Parallels between the ballets are strikingly clear when they are presented so close together. The first-act divertissement for Titania and her Cavalier is similar in form and content to the pas de deux for Sugar Plum and her similarly green-clad mystery man. And just like Dew Drop amidst her Flowers, Hippolyta dashes on and off stage amidst her hounds, pausing in the center to whirl off her fouettes and other bravura turns.
Structurally, the ballets are each two-part inventions, two acts in two hours. The entire plot is taken care of in Act One. With the conflicts resolved, Act Two is pure dance – a formal celebration of victories won and disasters averted. For Balanchine the Platonist, these are two planes of existence: the hurly-burly of life on earth with all its drama, and the peace and sanctity of the ideal realm, where all you need to do is dance.
At 23, Mearns still has room to grow into full command of these imperial roles, but she is visibly developing into a regal presence -- not in the sense of being stiff and aloof but just the opposite, a being who can take extraordinary risks because she appears to be immune from danger. Like the young Suzanne Farrell, she believes in the step enough to give herself completely to it. The result is an extraordinary push through her limbs and a breathtaking sweep in her gestures, a flashing arc as her pointed foot goes in a beat from the floor to the vertical. The emotion that registers is a fierce joy in movement, a faith that ballet works, so just do it.
Sugar Plum and Titania are warm, even hot. By contrast, Dew Drop and Hippolyta are cool, and Ana Sophia Scheller is the essence of cool, classical elegance. Her specialty is the straight line, and she used it to sell a step that I’d never been able to see before – drawing her bow, then shooting a leg up and forward like an arrow.

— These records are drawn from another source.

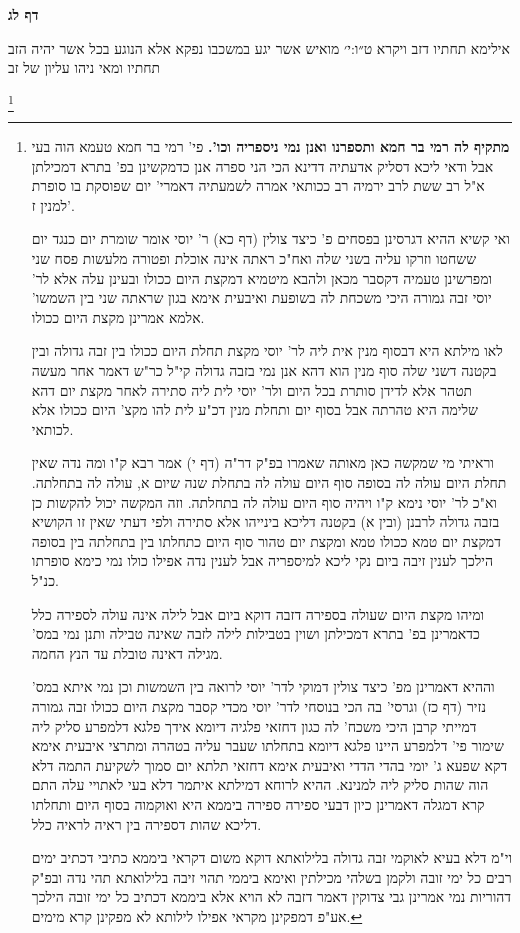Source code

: \documentclass[12pt, openany]{book}
\newcommand{\sethebfont}{
\fontsize{10.5pt}{21.0pt} \selectfont
}
\newcommand{\twocol}[1]{
	{\sethebfont \begin{multicols}{2}
			#1
	\end{multicols}}	
}
\newcommand{\sectname}{}
\newcommand{\newsection}[1]{
	\addcontentsline{toc}{section}{#1}
	\renewcommand{\sectname}{#1}	
	\vspace{-\baselineskip}
	\begin{center}
		\textbf{%
\fontsize{16pt}{16pt}\selectfont
			#1}
	\end{center}
	\vspace{-\baselineskip}
	\nopagebreak
}
\newcommand{\footnotecomment}[1]{
	\renewcommand\thefootnote{}
	\footnote{#1}}
\newcommand{\commenta}[1]{\footnotecomment{#1}}
\begin{document}
\newsection{דף לג}
\twocol{אילימא תחתיו דזב {ויקרא ט״ו:י׳ } מואיש אשר יגע במשכבו נפקא אלא הנוגע בכל אשר יהיה הזב תחתיו ומאי ניהו עליון של זב
\commenta{\textbf{מתקיף לה רמי בר חמא ותספרנו ואנן נמי ניספריה וכו'.} פי' רמי בר חמא טעמא הוה בעי אבל ודאי ליכא דסליק אדעתיה דדינא הכי הני ספרה אנן כדמקשינן בפ' בתרא דמכילתן א"ל רב ששת לרב ירמיה רב ככותאי אמרה לשמעתיה דאמרי' יום שפוסקת בו סופרת למנין ז'.\par ואי קשיא ההיא דגרסינן בפסחים פ' כיצד צולין (דף כא) ר' יוסי אומר שומרת יום כנגד יום ששחטו וזרקו עליה בשני שלה ואח"כ ראתה אינה אוכלת ופטורה מלעשות פסח שני ומפרשינן טעמיה דקסבר מכאן ולהבא מיטמיא דמקצת היום ככולו ובעינן עלה אלא לר' יוסי זבה גמורה היכי משכחת לה בשופעת ואיבעית אימא בגון שראתה שני בין השמשו' אלמא אמרינן מקצת היום ככולו.\par לאו מילתא היא דבסוף מנין אית ליה לר' יוסי מקצת תחלת היום ככולו בין זבה גדולה ובין בקטנה דשני שלה סוף מנין הוא דהא אנן נמי בזבה גדולה קי"ל כר"ש דאמר אחר מעשה תטהר אלא לדידן סותרת בכל היום ולר' יוסי לית ליה סתירה לאחר מקצת יום דהא שלימה היא טהרתה אבל בסוף יום ותחלת מנין דכ"ע לית להו מקצ' היום ככולו אלא לכותאי.\par וראיתי מי שמקשה כאן מאותה שאמרו בפ"ק דר"ה (דף י) אמר רבא ק"ו ומה נדה שאין תחלת היום עולה לה בסופה סוף היום עולה לה בתחלת שנה שיום א, עולה לה בתחלתה. וא"כ לר' יוסי נימא ק"ו ויהיה סוף היום עולה לה בתחלתה. וזה המקשה יכול להקשות כן בזבה גדולה לרבנן (ובין א) בקטנה דליכא בינייהו אלא סתירה ולפי דעתי שאין זו הקושיא דמקצת יום טמא ככולו טמא ומקצת יום טהור סוף היום כתחלתו בין בתחלתה בין בסופה הילכך לענין זיבה ביום נקי ליכא למיספריה אבל לענין נדה אפילו כולו נמי כימא סופרתו כנ"ל.\par ומיהו מקצת היום שעולה בספירה דזבה דוקא ביום אבל לילה אינה עולה לספירה כלל כדאמרינן בפ' בתרא דמכילתן ושוין בטבילות לילה לזבה שאינה טבילה ותנן נמי במס' מגילה דאינה טובלת עד הנץ החמה.\par וההיא דאמרינן מפ' כיצד צולין דמוקי לדר' יוסי לרואה בין השמשות וכן נמי איתא במס' נזיר (דף כז) וגרסי' בה הכי בנוסחי לדר' יוסי מכדי קסבר מקצת היום ככולו זבה גמורה דמייתי קרבן היכי משכח' לה כגון דחזאי פלגיה דיומא אידך פלגא דלמפרע סליק ליה שימור פי' דלמפרע היינו פלגא דיומא בתחלתו שעבר עליה בטהרה ומתרצי איבעית אימא דקא שפעא ג' יומי בהדי הדדי ואיבעית אימא דחזאי תלתא יום סמוך לשקיעת התמה דלא הוה שהות סליק ליה למנינא. ההיא לרוחא דמילתא איתמר דלא בעי לאתויי עלה התם קרא דמגלה דאמרינן כיון דבעי ספירה ספירה ביממא היא ואוקמוה בסוף היום ותחלתו דליכא שהות דספירה בין ראיה לראיה כלל.\par וי"מ דלא בעיא לאוקמי זבה גדולה בלילואתא דוקא משום דקראי ביממא כתיבי דכתיב ימים רבים כל ימי זובה ולקמן בשלהי מכילתין ואימא ביממי תהוי זיבה בלילואתא תהי נדה ובפ"ק דהוריות נמי אמרינן גבי צדוקין דאמר דזבה לא הויא אלא ביממא דכתיב כל ימי זובה הילכך אע"פ דמפקינן מקראי אפילו לילותא לא מפקינן קרא מימים. }
}
\end{document}
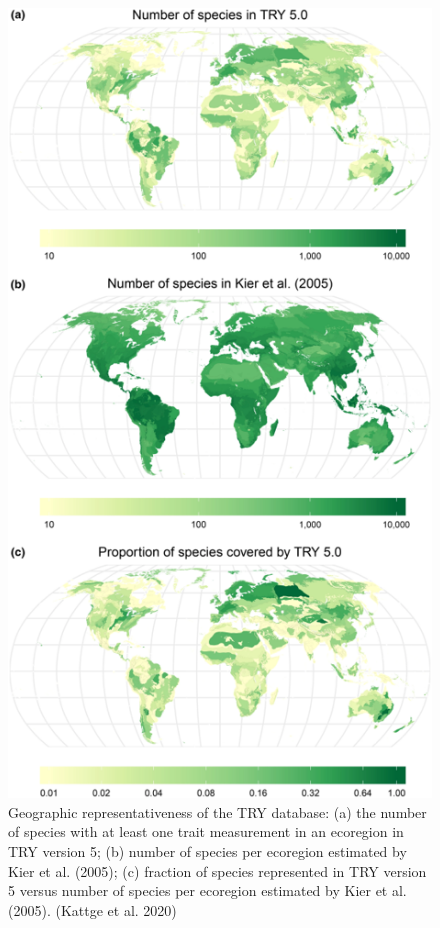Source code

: \documentclass[12pt,oneside]{book}
\begin{document}
\begin{figure}

{\centering \includegraphics[width=0.8\linewidth]{figures/chap7/f79_try_kier} 

}

\caption{Geographic representativeness of the TRY database: (a) the number of species with at least one trait measurement in an ecoregion in TRY version 5; (b) number of species per ecoregion estimated by Kier et al. (2005); (c) fraction of species represented in TRY version 5 versus number of species per ecoregion estimated by Kier et al. (2005). (Kattge et al. 2020)}\label{fig:f79}
\end{figure}
\end{document}
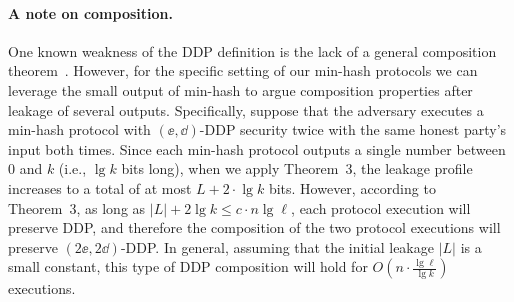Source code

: \paragraph{A note on composition.} 
One known weakness of the DDP definition is the lack of a general composition theorem~\cite{FOCS:BGKS13}.  However, for the specific setting of our min-hash protocols we can leverage the small output of min-hash to argue composition properties after leakage of several outputs.
Specifically, suppose that the
adversary executes a min-hash protocol with $(\ee, \dd)$-DDP security
twice with the same honest party's input both times. Since each
min-hash protocol outputs a single number between $0$ and $k$ (i.e., $\lg k$ bits long), when we apply Theorem~3, the leakage profile increases to a total of at most $L + 2 \cdot \lg k$ bits. However, according to Theorem~3, as long as $|L| + 2 \lg k \le c \cdot n \lg \ell$, each protocol execution will preserve DDP, and therefore the composition of the two protocol executions will preserve $(2 \ee, 2\dd)$-DDP. In general, assuming that the initial leakage $|L|$ is a small constant, this type of DDP composition will hold for $O(n \cdot \frac{\lg \ell}{ \lg k })$ executions. 



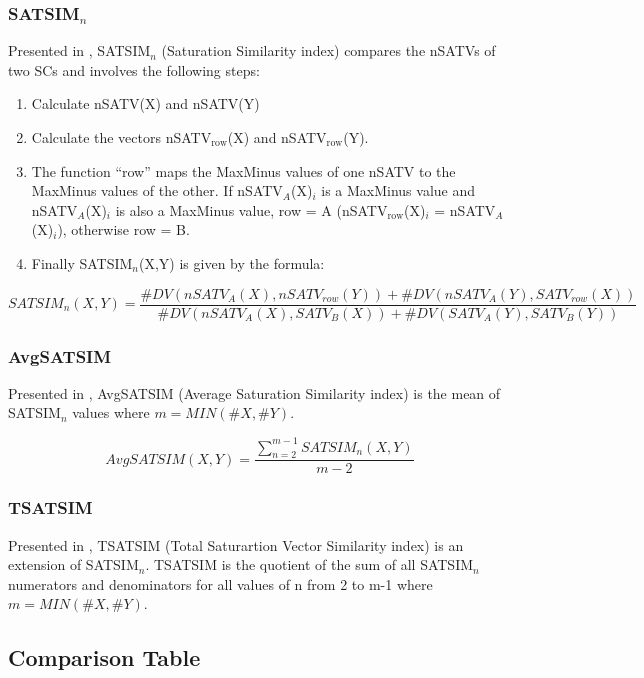\documentclass{article}
\begin{document}
\subsubsection{SATSIM$_{n}$}
\label{sec-12-9-2}

Presented in \citet[chap. 2.4]{Buchler1997}, SATSIM$_{n}$ (Saturation
Similarity index) compares the nSATVs of two SCs and involves the
following steps:
\begin{enumerate}
\item Calculate nSATV(X) and nSATV(Y)
\item Calculate the vectors nSATV$_{\mathrm{row}}$(X) and nSATV$_{\mathrm{row}}$(Y).
\item The function ``row'' maps the MaxMinus values of one nSATV to the
   MaxMinus values of the other. If nSATV$_{A}$(X)$_{i}$ is a MaxMinus
   value and nSATV$_{A}$(X)$_{i}$ is also a MaxMinus value, row = A
   (nSATV$_{\mathrm{row}}$(X)$_{i}$ = nSATV$_{A}$(X)$_{i}$), otherwise row = B.
\item Finally SATSIM$_{n}$(X,Y) is given by the formula:
\end{enumerate}

$$SATSIM_{n}(X,Y)=\frac{\#DV(nSATV_{A}(X),nSATV_{row}(Y))+\#DV(nSATV_{A}(Y),SATV_{row}(X))}{\#DV(nSATV_{A}(X),SATV_{B}(X))+\#DV(SATV_{A}(Y),SATV_{B}(Y))}$$
\subsubsection{AvgSATSIM}
\label{sec-12-9-3}

Presented in \citet[chap. 2.10]{Buchler1997}, AvgSATSIM (Average
Saturation Similarity index) is the mean of SATSIM$_{n}$ values where
$m=MIN(\#X,\#Y)$.

$$ AvgSATSIM(X,Y)=\frac{\sum_{n=2}^{m-1}{SATSIM_{n}(X,Y)}}{m-2}$$
\subsubsection{TSATSIM}
\label{sec-12-9-4}

Presented in \citet[chap. 2.10]{Buchler1997}, TSATSIM (Total
Saturartion Vector Similarity index) is an extension of
SATSIM$_{n}$. TSATSIM is the quotient of the sum of all SATSIM$_{n}$
numerators and denominators for all values of n from 2 to m-1 where
$m=MIN(\#X,\#Y)$.
\subsection{Comparison Table}
\label{sec-12-10}
\end{document}
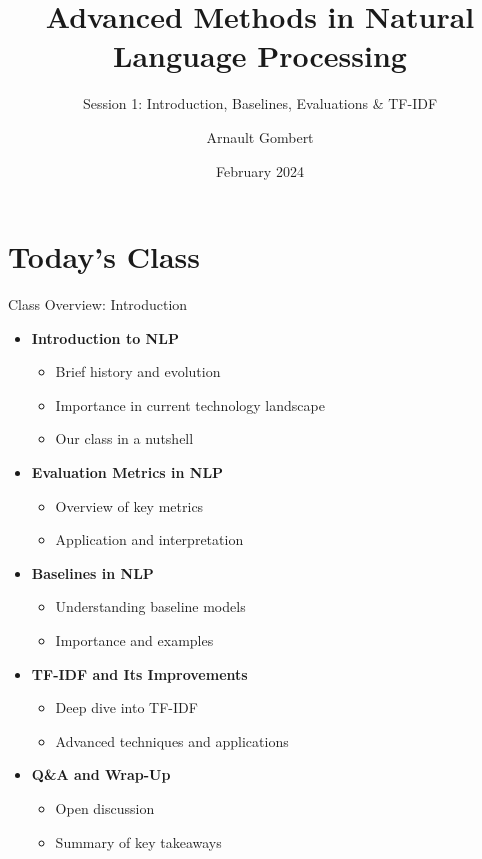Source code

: \documentclass{beamer}
\title{Advanced Methods in Natural Language Processing}
\subtitle{Session 1: Introduction, Baselines, Evaluations \& TF-IDF}
\author[Arnault Gombert]{Arnault Gombert}
\institute[shortinst]{Barcelona School of Economics}
\date{February 2024}
\begin{document}
\begin{frame}
\titlepage %
\end{frame}



\section{Today's Class}

\begin{frame}{Class Overview: Introduction}

\begin{itemize}
  \item \textbf{Introduction to NLP}
    \begin{itemize}
      \item Brief history and evolution
      \item Importance in current technology landscape
      \item Our class in a nutshell
    \end{itemize}
  \item \textbf{Evaluation Metrics in NLP}
    \begin{itemize}
      \item Overview of key metrics
      \item Application and interpretation
    \end{itemize}
  \item \textbf{Baselines in NLP}
    \begin{itemize}
      \item Understanding baseline models
      \item Importance and examples
    \end{itemize}
  \item \textbf{TF-IDF and Its Improvements}
    \begin{itemize}
      \item Deep dive into TF-IDF
      \item Advanced techniques and applications
    \end{itemize}
  \item \textbf{Q\&A and Wrap-Up}
    \begin{itemize}
      \item Open discussion
      \item Summary of key takeaways
    \end{itemize}
\end{itemize}

\end{frame}
\end{document}
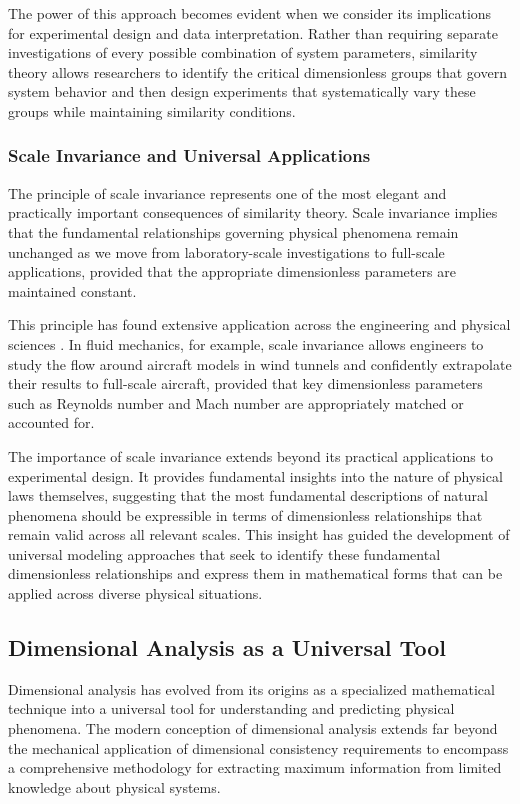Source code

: \documentclass[
	11pt, %
	fleqn, %
	a4paper, %
]{LegrandOrangeBook}
\begin{document}
The power of this approach becomes evident when we consider its implications for experimental design and data interpretation. Rather than requiring separate investigations of every possible combination of system parameters, similarity theory allows researchers to identify the critical dimensionless groups that govern system behavior and then design experiments that systematically vary these groups while maintaining similarity conditions.

\subsubsection{Scale Invariance and Universal Applications}

The principle of scale invariance represents one of the most elegant and practically important consequences of similarity theory. Scale invariance implies that the fundamental relationships governing physical phenomena remain unchanged as we move from laboratory-scale investigations to full-scale applications, provided that the appropriate dimensionless parameters are maintained constant.

This principle has found extensive application across the engineering and physical sciences \cite{zierep1991}. In fluid mechanics, for example, scale invariance allows engineers to study the flow around aircraft models in wind tunnels and confidently extrapolate their results to full-scale aircraft, provided that key dimensionless parameters such as Reynolds number and Mach number are appropriately matched or accounted for.

The importance of scale invariance extends beyond its practical applications to experimental design. It provides fundamental insights into the nature of physical laws themselves, suggesting that the most fundamental descriptions of natural phenomena should be expressible in terms of dimensionless relationships that remain valid across all relevant scales. This insight has guided the development of universal modeling approaches that seek to identify these fundamental dimensionless relationships and express them in mathematical forms that can be applied across diverse physical situations.

\subsection{Dimensional Analysis as a Universal Tool}

Dimensional analysis has evolved from its origins as a specialized mathematical technique into a universal tool for understanding and predicting physical phenomena. The modern conception of dimensional analysis extends far beyond the mechanical application of dimensional consistency requirements to encompass a comprehensive methodology for extracting maximum information from limited knowledge about physical systems.
\end{document}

Act One works only when it’s done with abandon at top speed, and it worked only some of the time this night. As Helena and Demetrius, the unmatched pair of lovers, Arch Higgins and Janie Taylor went at each other with loony verve. On the other side, Andrew Veyette allowed himself to look ridiculous as Lysander, but Abi Stafford merely danced through her part as Hermia.
Adrian Danchig-Waring got his laughs as Bottom, and Troy Shumacher got his as Puck, but Schumacher trivialized his role, acting more like a cartoon character than a mythical agent of dark mischief. He also pussy-footed around the stage rather than running as if his pants were on fire, as the best of his predecessors have done. Erica Pereira was light and fleet as the Butterfly, but as Oberon, Gonzalo Garcia seemed too, too solid. He’s a lovely classical dancer, but this role calls for a demon.
Ideally, Balanchine’s “Dream” culminates with a second-act pas de deux that is like a walk through heaven – a series of slow turns and low lifts ending with the ballerina turning and falling to rest in her partner’s arms, all this to an ethereal adagio for strings. It looks easy but it’s just the opposite, and I’ve seen it done to perfection only once in recent years, by Wendy Whelan and Jock Soto. On this midsummer night in January, Jared Angle and Jenifer Ringer had exactly the right conception, and their gestures were as unhurried and gracious as they might be in heaven, but they were unable to make the steps flow so continuously as to take us out of time.
Some people say Act Two is boring, but that’s only if you don’t like weddings and formal occasions. Here we have a triple nuptial, with a royal retinue, continuous movement in perfect patterns and Mendelssohn’s own wedding march in its original Shakespearean setting. Just sit back and drink it in.
The main pleasure of the acoustically renovated David H. Koch Theater (besides walking down actual aisles) is to hear the music in greater depth and clarity than ever before. The bass notes used to be muffled, but now they boom out, and the brass section can rise to a robust ring. Unfortunately this also clarifies the boo-boos for which the NYCB horns are notorious. They came through loud and clear. Andrews Sill conducted.